A Catechism on God’s Law (Part 1)

Based on by Greg Bahnsen’s “By This Standard,” 1991.

Introduction:

Greg Bahnsen (1948-1995) was one of the foremost Christian writers of our time, on a specific subject: the law of God. His book “By This Standard” is one that sets the standard in this important field of study. Because of his helpful insights, I’ve decided over about 20 weeks, to pose specific questions on the law of God in catechism style, then chosen brief sections from his excellent book to provide the answer to these questions.

1. What was the point of God’s law?

Over against the autonomous ethical philosophies of men, where good and evil are defined by sinful speculation, the Christian ethic gains its character and direction from the revealed word of God, a revelation which harmonises with the general revelation made of God’s standards through the created order and man’s conscience (p.2).

2. What should be our attitude towards the law?

When we explore what the Bible teaches about the character of God, the salvation accomplished by Christ, the work of the Holy Spirit in making us holy in heart and conduct, or the nature of God’s covenantal dealings with men, we see why the believer should take a positive attitude towards the commandments of God, even as revealed in the Old Testament (p.2).

3. What should be our procedure?

The methodological point, then, is that we presume our obligation to obey any Old Testament commandment unless the New Testament indicates otherwise.
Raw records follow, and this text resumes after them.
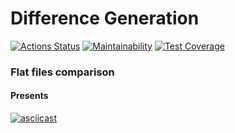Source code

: # Difference Generation
[![Actions Status](https://github.com/EgorKurilko/fullstack-javascript-project-46/workflows/hexlet-check/badge.svg)](https://github.com/EgorKurilko/fullstack-javascript-project-46/actions)
[![Maintainability](https://api.codeclimate.com/v1/badges/b2c7423580bd84f0f825/maintainability)](https://codeclimate.com/github/EgorKurilko/fullstack-javascript-project-46/maintainability)
[![Test Coverage](https://api.codeclimate.com/v1/badges/b2c7423580bd84f0f825/test_coverage)](https://codeclimate.com/github/EgorKurilko/fullstack-javascript-project-46/test_coverage)

### Flat files comparison

#### Presents
[![asciicast](https://asciinema.org/a/Ho8Mab6ZnVJFWh1BVBAMzJvcl.svg)](https://asciinema.org/a/Ho8Mab6ZnVJFWh1BVBAMzJvcl)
We must assume continuity with the Old Testament rather than discontinuity. This is not to say that there are no changes from Old to New Testament. Indeed, there are-important ones. However, the word of God must be the standard which defines precisely what those changes are for us; we cannot take it upon ourselves to assume such changes or read them into the New Testament (p.3).
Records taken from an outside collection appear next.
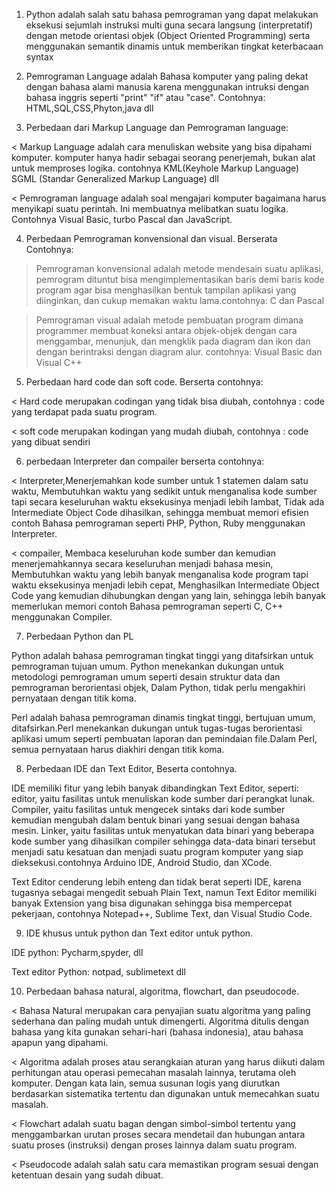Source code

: 1. Python adalah salah satu bahasa pemrograman yang dapat melakukan eksekusi sejumlah instruksi multi guna secara langsung (interpretatif) dengan metode orientasi objek (Object Oriented Programming) serta menggunakan semantik dinamis untuk memberikan tingkat keterbacaan syntax

2. Pemrograman Language adalah Bahasa komputer yang paling dekat dengan bahasa alami manusia karena menggunakan intruksi dengan bahasa inggris seperti "print" "if" atau "case". Contohnya: HTML,SQL,CSS,Phyton,java dll

3. Perbedaan dari Markup Language dan Pemrograman language:

< Markup Language adalah cara menuliskan website yang bisa dipahami komputer. komputer hanya hadir sebagai seorang penerjemah, bukan alat untuk memproses logika. contohnya KML(Keyhole Markup Language) SGML (Standar Generalized Markup Language) dll

< Pemrograman language adalah soal mengajari komputer bagaimana harus menyikapi suatu perintah. Ini membuatnya melibatkan suatu logika. Contohnya Visual Basic, turbo Pascal dan JavaScript. 

4. Perbedaan Pemrograman konvensional dan visual. Berserata Contohnya:

> Pemrograman konvensional adalah metode mendesain suatu aplikasi, pemrogram dituntut bisa mengimplementasikan baris demi baris kode program agar bisa menghasilkan bentuk tampilan aplikasi yang diinginkan, dan cukup memakan waktu lama.contohnya: C dan Pascal 

> Pemrograman visual adalah metode pembuatan program dimana programmer membuat koneksi antara objek-objek dengan cara menggambar, menunjuk, dan mengklik pada diagram dan ikon dan dengan berintraksi dengan diagram alur. contohnya: Visual Basic dan Visual C++

5. Perbedaan hard code dan soft code. Berserta contohnya:

< Hard code merupakan codingan yang tidak bisa diubah, contohnya : code yang terdapat pada suatu program. 

< soft code merupakan kodingan yang mudah diubah, contohnya : code yang dibuat sendiri

6. perbedaan Interpreter dan compailer berserta contohnya:

 < Interpreter,Menerjemahkan kode sumber untuk 1 statemen dalam satu waktu, Membutuhkan waktu yang sedikit untuk menganalisa kode sumber tapi secara keseluruhan waktu eksekusinya menjadi lebih lambat, Tidak ada Intermediate Object Code dihasilkan, sehingga membuat memori efisien contoh Bahasa pemrograman seperti PHP, Python, Ruby menggunakan Interpreter. 
 
 < compailer, Membaca keseluruhan kode sumber dan kemudian menerjemahkannya secara keseluruhan menjadi bahasa mesin, Membutuhkan waktu yang lebih banyak menganalisa kode program tapi waktu eksekusinya menjadi lebih cepat, Menghasilkan Intermediate Object Code yang kemudian dihubungkan dengan yang lain, sehingga lebih banyak memerlukan memori contoh Bahasa pemrograman seperti C, C++ menggunakan Compiler.

7. Perbedaan Python dan PL

Python adalah bahasa pemrograman tingkat tinggi yang ditafsirkan untuk pemrograman tujuan umum. Python menekankan dukungan untuk metodologi pemrograman umum seperti desain struktur data dan pemrograman berorientasi objek, Dalam Python, tidak perlu mengakhiri pernyataan dengan titik koma.

Perl adalah bahasa pemrograman dinamis tingkat tinggi, bertujuan umum, ditafsirkan.Perl menekankan dukungan untuk tugas-tugas berorientasi aplikasi umum seperti pembuatan laporan dan pemindaian file.Dalam Perl, semua pernyataan harus diakhiri dengan titik koma.

8. Perbedaan IDE dan Text Editor, Beserta contohnya.

IDE memiliki fitur yang lebih banyak dibandingkan Text Editor, seperti:
editor, yaitu fasilitas untuk menuliskan kode sumber dari perangkat lunak.
Compiler, yaitu fasilitas untuk mengecek sintaks dari kode sumber kemudian mengubah dalam bentuk binari yang sesuai dengan bahasa mesin.
Linker, yaitu fasilitas untuk menyatukan data binari yang beberapa kode sumber yang dihasilkan compiler sehingga data-data binari tersebut menjadi satu kesatuan dan menjadi suatu program komputer yang siap dieksekusi.contohnya Arduino IDE, Android Studio, dan XCode. 

Text Editor cenderung lebih enteng dan tidak berat seperti IDE, karena tugasnya sebagai mengedit sebuah Plain Text, namun Text Editor memiliki banyak Extension yang bisa digunakan sehingga bisa mempercepat pekerjaan, contohnya Notepad++, Sublime Text, dan Visual Studio Code. 

9. IDE khusus untuk python dan Text editor untuk python.

IDE python: Pycharm,spyder, dll

Text editor Python: notpad, sublimetext dll

10. Perbedaan bahasa natural, algoritma, flowchart, dan pseudocode. 

< Bahasa Natural merupakan cara penyajian suatu algoritma yang paling sederhana dan paling mudah untuk dimengerti. Algoritma ditulis dengan bahasa yang kita gunakan sehari-hari (bahasa indonesia), atau bahasa apapun yang dipahami. 

< Algoritma adalah proses atau serangkaian aturan yang harus diikuti dalam perhitungan atau operasi pemecahan masalah lainnya, terutama oleh komputer. Dengan kata lain, semua susunan logis yang diurutkan berdasarkan sistematika tertentu dan digunakan untuk memecahkan suatu masalah.

< Flowchart adalah  suatu bagan dengan simbol-simbol tertentu yang menggambarkan urutan proses secara mendetail dan hubungan antara suatu proses (instruksi) dengan proses lainnya dalam suatu program.

< Pseudocode adalah salah satu cara memastikan program sesuai dengan ketentuan desain yang sudah dibuat.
4. What is our obligation?

What is maintained is that our obligation to God’s Old Testament law should be interpreted and qualified by the New Testament Scripture, not by relative human opinion which can cite no Biblical warrant for departing from God’s stipulations (p.5).

5. What should be our presumption?

Our presumption must be that of continuity with the standing laws of the Old Testament (when properly, contextually interpreted) (p.6).

6. What is crime?

Not all sins are crimes, and thus the civil magistrate is not obligated to enforce the entire law of God. Rulers should enforce only those laws for which God revealed social sanctions to be imposed (not matters of private conscience or personal piety)… magistrates ought to submit to the law of God for socio-political affairs: they will answer to God ultimately for their disobedience to His standards (p.10).
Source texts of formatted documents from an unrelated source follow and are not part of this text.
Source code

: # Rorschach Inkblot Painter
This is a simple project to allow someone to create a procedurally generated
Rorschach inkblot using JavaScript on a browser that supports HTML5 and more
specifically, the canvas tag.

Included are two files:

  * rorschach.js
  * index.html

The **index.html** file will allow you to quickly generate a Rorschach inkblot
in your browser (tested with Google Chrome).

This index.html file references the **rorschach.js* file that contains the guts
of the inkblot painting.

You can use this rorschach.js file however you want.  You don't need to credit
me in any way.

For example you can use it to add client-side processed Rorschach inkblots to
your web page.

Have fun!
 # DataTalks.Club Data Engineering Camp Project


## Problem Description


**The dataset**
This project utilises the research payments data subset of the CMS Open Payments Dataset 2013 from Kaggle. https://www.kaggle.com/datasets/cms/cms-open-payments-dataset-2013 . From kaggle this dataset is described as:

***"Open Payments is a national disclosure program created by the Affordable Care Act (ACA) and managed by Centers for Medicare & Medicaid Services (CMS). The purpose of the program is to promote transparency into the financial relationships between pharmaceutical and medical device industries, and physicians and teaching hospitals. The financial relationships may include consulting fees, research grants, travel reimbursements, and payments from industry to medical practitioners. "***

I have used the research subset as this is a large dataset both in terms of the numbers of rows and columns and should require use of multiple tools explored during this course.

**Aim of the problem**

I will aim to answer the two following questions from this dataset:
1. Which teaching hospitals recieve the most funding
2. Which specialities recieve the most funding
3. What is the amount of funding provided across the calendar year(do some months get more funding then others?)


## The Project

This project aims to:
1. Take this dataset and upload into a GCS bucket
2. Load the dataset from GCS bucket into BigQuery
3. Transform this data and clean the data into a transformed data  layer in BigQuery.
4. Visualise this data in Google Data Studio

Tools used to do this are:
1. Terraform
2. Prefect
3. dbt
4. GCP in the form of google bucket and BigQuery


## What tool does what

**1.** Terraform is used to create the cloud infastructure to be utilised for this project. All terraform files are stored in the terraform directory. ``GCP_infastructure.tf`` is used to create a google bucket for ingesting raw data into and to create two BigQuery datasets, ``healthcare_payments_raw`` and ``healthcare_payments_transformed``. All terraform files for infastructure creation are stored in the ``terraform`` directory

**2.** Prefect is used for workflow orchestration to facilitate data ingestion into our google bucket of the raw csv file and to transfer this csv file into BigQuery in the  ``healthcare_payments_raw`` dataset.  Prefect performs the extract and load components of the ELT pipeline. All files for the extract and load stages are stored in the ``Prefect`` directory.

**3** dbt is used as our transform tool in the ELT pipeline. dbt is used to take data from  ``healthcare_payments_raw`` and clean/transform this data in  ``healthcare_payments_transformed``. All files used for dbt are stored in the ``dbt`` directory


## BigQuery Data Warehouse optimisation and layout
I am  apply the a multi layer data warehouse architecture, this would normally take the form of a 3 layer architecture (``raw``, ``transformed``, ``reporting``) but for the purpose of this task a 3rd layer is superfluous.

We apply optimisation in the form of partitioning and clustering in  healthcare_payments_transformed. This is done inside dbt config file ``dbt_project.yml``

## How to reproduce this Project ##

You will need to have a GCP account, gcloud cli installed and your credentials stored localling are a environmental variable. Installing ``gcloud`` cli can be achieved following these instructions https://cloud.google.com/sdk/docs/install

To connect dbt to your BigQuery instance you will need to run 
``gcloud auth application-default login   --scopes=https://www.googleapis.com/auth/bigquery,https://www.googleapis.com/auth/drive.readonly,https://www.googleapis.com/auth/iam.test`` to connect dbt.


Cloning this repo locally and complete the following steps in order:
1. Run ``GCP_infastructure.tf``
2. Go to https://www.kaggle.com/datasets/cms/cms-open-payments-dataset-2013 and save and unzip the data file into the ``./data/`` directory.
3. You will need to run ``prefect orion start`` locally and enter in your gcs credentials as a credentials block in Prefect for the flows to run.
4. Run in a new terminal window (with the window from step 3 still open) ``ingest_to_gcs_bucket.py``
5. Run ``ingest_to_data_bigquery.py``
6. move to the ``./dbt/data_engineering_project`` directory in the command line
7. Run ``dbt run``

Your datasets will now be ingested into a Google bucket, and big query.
7. What about procedures in convicting?

The Christian does not advocate ex post facto justice whereby offenders are punished for offences committed prior to the civil enactment of a law prohibiting their actions. Nor does the Christian advocate the punishment of criminals who have not been convicted under the full provisions of due process in a court of law. Those who believe that God’s law for society ought be obeyed must be concerned that all of God’s laws for society be obeyed, touching not only the punishment of offenders but their just treatment and conviction as well (p.10).

8. Are we being Reformed?

By paying attention to the question of God’s law in Christian ethics we are simply being consistent with the Reformed conviction that our Christian beliefs should be guided by sola Scriptura and tota Scriptura- only by Scripture and by all of scripture (p.12).